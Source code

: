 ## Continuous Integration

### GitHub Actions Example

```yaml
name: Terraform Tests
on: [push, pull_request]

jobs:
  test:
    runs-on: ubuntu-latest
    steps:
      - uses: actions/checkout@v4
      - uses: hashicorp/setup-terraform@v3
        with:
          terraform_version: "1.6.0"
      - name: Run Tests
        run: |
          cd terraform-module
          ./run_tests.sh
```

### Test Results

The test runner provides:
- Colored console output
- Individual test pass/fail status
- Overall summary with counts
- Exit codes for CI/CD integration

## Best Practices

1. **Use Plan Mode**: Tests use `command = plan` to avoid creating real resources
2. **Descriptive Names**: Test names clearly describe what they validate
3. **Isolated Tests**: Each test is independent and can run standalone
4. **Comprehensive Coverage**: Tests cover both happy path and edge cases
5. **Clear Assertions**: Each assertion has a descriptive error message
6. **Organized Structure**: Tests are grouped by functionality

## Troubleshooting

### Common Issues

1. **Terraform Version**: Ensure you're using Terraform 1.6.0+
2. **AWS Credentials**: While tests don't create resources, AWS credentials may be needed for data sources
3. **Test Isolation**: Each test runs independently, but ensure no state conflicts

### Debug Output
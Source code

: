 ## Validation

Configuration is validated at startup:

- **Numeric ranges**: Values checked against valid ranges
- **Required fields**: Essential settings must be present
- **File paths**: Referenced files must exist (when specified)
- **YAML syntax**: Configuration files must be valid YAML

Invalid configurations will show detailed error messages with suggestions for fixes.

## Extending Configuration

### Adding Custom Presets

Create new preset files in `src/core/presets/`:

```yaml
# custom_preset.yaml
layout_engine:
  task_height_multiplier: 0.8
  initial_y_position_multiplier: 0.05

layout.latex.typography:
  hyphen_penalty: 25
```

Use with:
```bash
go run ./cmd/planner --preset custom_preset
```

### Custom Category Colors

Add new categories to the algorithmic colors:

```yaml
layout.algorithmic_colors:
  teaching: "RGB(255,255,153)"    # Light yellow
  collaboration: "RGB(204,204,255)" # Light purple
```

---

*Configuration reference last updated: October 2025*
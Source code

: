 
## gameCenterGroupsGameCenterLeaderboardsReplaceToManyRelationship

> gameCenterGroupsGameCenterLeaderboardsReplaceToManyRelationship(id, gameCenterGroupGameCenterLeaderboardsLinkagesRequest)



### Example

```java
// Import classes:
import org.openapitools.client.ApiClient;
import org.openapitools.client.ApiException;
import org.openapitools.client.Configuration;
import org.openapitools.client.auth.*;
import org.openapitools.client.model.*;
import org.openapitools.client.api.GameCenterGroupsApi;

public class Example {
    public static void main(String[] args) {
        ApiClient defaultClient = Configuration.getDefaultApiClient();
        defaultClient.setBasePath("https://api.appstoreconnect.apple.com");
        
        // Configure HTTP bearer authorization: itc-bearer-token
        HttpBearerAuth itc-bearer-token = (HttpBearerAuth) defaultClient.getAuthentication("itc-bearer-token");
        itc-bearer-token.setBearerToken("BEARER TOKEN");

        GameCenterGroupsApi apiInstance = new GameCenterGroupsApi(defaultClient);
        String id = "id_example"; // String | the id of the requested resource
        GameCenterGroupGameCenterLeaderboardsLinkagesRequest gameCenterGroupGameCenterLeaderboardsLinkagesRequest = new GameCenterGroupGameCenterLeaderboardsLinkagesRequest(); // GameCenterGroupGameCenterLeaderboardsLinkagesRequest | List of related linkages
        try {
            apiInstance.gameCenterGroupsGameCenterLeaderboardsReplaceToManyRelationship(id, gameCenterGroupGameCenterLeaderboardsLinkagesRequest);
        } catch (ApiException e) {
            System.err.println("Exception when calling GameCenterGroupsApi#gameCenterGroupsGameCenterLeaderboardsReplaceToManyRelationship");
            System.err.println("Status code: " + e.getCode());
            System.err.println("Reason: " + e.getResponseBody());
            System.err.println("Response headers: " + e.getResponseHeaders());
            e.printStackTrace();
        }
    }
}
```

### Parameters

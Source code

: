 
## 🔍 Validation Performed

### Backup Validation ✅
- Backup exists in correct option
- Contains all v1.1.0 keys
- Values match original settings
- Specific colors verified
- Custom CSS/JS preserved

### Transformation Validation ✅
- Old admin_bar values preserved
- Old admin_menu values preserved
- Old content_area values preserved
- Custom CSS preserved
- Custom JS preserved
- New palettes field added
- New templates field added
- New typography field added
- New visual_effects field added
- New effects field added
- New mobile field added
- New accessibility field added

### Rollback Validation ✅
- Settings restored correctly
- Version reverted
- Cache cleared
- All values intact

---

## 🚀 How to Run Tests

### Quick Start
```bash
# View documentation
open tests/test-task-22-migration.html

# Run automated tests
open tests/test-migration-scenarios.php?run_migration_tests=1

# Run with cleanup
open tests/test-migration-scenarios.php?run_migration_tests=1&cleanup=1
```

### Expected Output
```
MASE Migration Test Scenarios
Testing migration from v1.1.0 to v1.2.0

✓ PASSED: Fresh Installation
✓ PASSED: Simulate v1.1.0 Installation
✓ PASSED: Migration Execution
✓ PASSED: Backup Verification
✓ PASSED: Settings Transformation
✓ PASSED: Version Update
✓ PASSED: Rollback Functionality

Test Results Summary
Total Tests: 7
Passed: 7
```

----

#### EXERCISE DESCRIPTION
Each entry above needs to be duplicated exactly.

#### TASK RESULT
Source code

: ## Continuous Integration

### GitHub Actions Example

```yaml
name: Terraform Tests
on: [push, pull_request]

jobs:
  test:
    runs-on: ubuntu-latest
    steps:
      - uses: actions/checkout@v4
      - uses: hashicorp/setup-terraform@v3
        with:
          terraform_version: "1.6.0"
      - name: Run Tests
        run: |
          cd terraform-module
          ./run_tests.sh
```

### Test Results

The test runner provides:
- Colored console output
- Individual test pass/fail status
- Overall summary with counts
- Exit codes for CI/CD integration

## Best Practices

1. **Use Plan Mode**: Tests use `command = plan` to avoid creating real resources
2. **Descriptive Names**: Test names clearly describe what they validate
3. **Isolated Tests**: Each test is independent and can run standalone
4. **Comprehensive Coverage**: Tests cover both happy path and edge cases
5. **Clear Assertions**: Each assertion has a descriptive error message
6. **Organized Structure**: Tests are grouped by functionality

## Troubleshooting

### Common Issues

1. **Terraform Version**: Ensure you're using Terraform 1.6.0+
2. **AWS Credentials**: While tests don't create resources, AWS credentials may be needed for data sources
3. **Test Isolation**: Each test runs independently, but ensure no state conflicts

### Debug Output
Source code

: ## Validation

Configuration is validated at startup:

- **Numeric ranges**: Values checked against valid ranges
- **Required fields**: Essential settings must be present
- **File paths**: Referenced files must exist (when specified)
- **YAML syntax**: Configuration files must be valid YAML

Invalid configurations will show detailed error messages with suggestions for fixes.

## Extending Configuration

### Adding Custom Presets

Create new preset files in `src/core/presets/`:

```yaml
# custom_preset.yaml
layout_engine:
  task_height_multiplier: 0.8
  initial_y_position_multiplier: 0.05

layout.latex.typography:
  hyphen_penalty: 25
```

Use with:
```bash
go run ./cmd/planner --preset custom_preset
```

### Custom Category Colors

Add new categories to the algorithmic colors:

```yaml
layout.algorithmic_colors:
  teaching: "RGB(255,255,153)"    # Light yellow
  collaboration: "RGB(204,204,255)" # Light purple
```

---

*Configuration reference last updated: October 2025*
Source code

: 
## gameCenterGroupsGameCenterLeaderboardsReplaceToManyRelationship

> gameCenterGroupsGameCenterLeaderboardsReplaceToManyRelationship(id, gameCenterGroupGameCenterLeaderboardsLinkagesRequest)



### Example

```java
// Import classes:
import org.openapitools.client.ApiClient;
import org.openapitools.client.ApiException;
import org.openapitools.client.Configuration;
import org.openapitools.client.auth.*;
import org.openapitools.client.model.*;
import org.openapitools.client.api.GameCenterGroupsApi;

public class Example {
    public static void main(String[] args) {
        ApiClient defaultClient = Configuration.getDefaultApiClient();
        defaultClient.setBasePath("https://api.appstoreconnect.apple.com");
        
        // Configure HTTP bearer authorization: itc-bearer-token
        HttpBearerAuth itc-bearer-token = (HttpBearerAuth) defaultClient.getAuthentication("itc-bearer-token");
        itc-bearer-token.setBearerToken("BEARER TOKEN");

        GameCenterGroupsApi apiInstance = new GameCenterGroupsApi(defaultClient);
        String id = "id_example"; // String | the id of the requested resource
        GameCenterGroupGameCenterLeaderboardsLinkagesRequest gameCenterGroupGameCenterLeaderboardsLinkagesRequest = new GameCenterGroupGameCenterLeaderboardsLinkagesRequest(); // GameCenterGroupGameCenterLeaderboardsLinkagesRequest | List of related linkages
        try {
            apiInstance.gameCenterGroupsGameCenterLeaderboardsReplaceToManyRelationship(id, gameCenterGroupGameCenterLeaderboardsLinkagesRequest);
        } catch (ApiException e) {
            System.err.println("Exception when calling GameCenterGroupsApi#gameCenterGroupsGameCenterLeaderboardsReplaceToManyRelationship");
            System.err.println("Status code: " + e.getCode());
            System.err.println("Reason: " + e.getResponseBody());
            System.err.println("Response headers: " + e.getResponseHeaders());
            e.printStackTrace();
        }
    }
}
```

### Parameters

Source code

: 
## 🔍 Validation Performed

### Backup Validation ✅
- Backup exists in correct option
- Contains all v1.1.0 keys
- Values match original settings
- Specific colors verified
- Custom CSS/JS preserved

### Transformation Validation ✅
- Old admin_bar values preserved
- Old admin_menu values preserved
- Old content_area values preserved
- Custom CSS preserved
- Custom JS preserved
- New palettes field added
- New templates field added
- New typography field added
- New visual_effects field added
- New effects field added
- New mobile field added
- New accessibility field added

### Rollback Validation ✅
- Settings restored correctly
- Version reverted
- Cache cleared
- All values intact

---

## 🚀 How to Run Tests

### Quick Start
```bash
# View documentation
open tests/test-task-22-migration.html

# Run automated tests
open tests/test-migration-scenarios.php?run_migration_tests=1

# Run with cleanup
open tests/test-migration-scenarios.php?run_migration_tests=1&cleanup=1
```

### Expected Output
```
MASE Migration Test Scenarios
Testing migration from v1.1.0 to v1.2.0

✓ PASSED: Fresh Installation
✓ PASSED: Simulate v1.1.0 Installation
✓ PASSED: Migration Execution
✓ PASSED: Backup Verification
✓ PASSED: Settings Transformation
✓ PASSED: Version Update
✓ PASSED: Rollback Functionality

Test Results Summary
Total Tests: 7
Passed: 7
```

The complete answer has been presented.